Google Ads for Local Businesses: A Practical Guide

Google Ads for Local Businesses: A Practical Guide

Stephen Ellul

·

March 7, 2026

Google Ads is the highest-intent advertising channel available to local businesses — your ad appears at the exact moment someone searches for what you sell in your area. For most local service businesses (plumbers, dentists, lawyers, restaurants), Search campaigns targeting service + location keywords, combined with call extensions and geo-targeting set to "Presence only," is the core setup that drives measurable results from day one.

When someone types "electrician near me" or "best Italian restaurant in Sliema" into Google, they are not browsing. They are buying. They have a need, they are looking for a solution, and they are ready to act.

That is the fundamental difference between Google Ads and every other advertising channel. You are not interrupting someone's scroll. You are showing up at the exact moment they are searching for what you sell. For local businesses, this is the highest-intent advertising channel available.

I have managed paid media campaigns across 90+ client accounts at The Growth Bully, including dozens of local businesses in Malta and across Europe. This guide covers everything a local business needs to know about Google Ads: campaign types, keyword strategy, geo-targeting, ad extensions, conversion tracking, and realistic budgets.

Why Should Local Businesses Use Google Ads?

Local businesses operate within a defined geography. Your customers are within a specific radius. Google Ads lets you reach them at the moment they are actively searching for your product or service in your area.

High intent. Search advertising captures demand that already exists. Someone searching "plumber Valletta" needs a plumber in Valletta right now. Compare that to a social media ad, which interrupts someone who might need a plumber someday. Both have their place, but for immediate demand capture, nothing beats search.

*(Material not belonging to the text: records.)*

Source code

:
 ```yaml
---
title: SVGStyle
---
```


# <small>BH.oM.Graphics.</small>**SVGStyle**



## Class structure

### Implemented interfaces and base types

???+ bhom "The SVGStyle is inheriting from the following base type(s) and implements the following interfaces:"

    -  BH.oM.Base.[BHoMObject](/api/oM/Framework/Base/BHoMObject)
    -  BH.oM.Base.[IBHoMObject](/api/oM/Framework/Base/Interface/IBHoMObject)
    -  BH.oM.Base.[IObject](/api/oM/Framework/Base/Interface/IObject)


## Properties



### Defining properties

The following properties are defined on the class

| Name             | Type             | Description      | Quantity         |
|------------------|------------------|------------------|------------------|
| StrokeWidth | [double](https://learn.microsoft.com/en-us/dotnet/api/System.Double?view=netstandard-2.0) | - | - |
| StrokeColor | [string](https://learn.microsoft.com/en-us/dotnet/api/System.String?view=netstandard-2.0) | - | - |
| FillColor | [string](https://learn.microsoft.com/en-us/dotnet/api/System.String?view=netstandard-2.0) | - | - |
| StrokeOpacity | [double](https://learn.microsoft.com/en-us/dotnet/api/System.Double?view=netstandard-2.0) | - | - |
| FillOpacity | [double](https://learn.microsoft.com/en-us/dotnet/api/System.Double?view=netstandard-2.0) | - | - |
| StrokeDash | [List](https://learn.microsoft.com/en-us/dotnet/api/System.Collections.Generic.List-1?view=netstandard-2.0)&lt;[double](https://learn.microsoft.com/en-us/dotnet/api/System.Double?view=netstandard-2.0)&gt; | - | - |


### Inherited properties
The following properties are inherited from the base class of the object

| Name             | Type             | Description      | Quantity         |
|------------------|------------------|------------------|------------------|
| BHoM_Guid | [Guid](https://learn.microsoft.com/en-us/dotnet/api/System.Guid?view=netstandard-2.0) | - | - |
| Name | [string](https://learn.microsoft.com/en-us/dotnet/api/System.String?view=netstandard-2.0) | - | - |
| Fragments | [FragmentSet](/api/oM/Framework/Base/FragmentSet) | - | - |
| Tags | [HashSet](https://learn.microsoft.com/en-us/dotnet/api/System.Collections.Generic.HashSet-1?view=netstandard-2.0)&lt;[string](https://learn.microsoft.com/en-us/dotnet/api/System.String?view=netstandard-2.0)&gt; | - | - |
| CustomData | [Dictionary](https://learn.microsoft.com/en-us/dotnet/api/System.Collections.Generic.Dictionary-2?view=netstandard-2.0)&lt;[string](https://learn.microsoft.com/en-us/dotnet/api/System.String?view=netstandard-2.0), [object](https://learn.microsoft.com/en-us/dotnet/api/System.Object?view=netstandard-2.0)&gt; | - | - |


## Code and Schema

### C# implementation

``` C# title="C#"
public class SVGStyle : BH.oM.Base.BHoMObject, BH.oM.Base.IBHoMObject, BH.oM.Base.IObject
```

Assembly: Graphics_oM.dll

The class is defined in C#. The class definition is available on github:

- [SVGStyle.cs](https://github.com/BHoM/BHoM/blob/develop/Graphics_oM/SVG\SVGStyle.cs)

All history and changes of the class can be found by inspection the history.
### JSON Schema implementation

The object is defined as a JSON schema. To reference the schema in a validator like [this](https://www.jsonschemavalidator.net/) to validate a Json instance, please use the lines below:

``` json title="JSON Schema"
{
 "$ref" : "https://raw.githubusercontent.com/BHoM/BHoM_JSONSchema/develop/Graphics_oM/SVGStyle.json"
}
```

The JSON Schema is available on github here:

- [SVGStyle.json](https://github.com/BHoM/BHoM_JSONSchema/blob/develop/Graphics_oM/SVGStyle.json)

Geographic precision. Google allows you to target by country, region, city, postcode, or a custom radius around your business. In a small market like Malta, you can target the entire island. In a larger market, you can target the specific neighbourhoods you serve.

Measurable from day one. Every click, call, form submission, and direction request can be tracked. You know exactly what you are spending and what you are getting back. No guesswork.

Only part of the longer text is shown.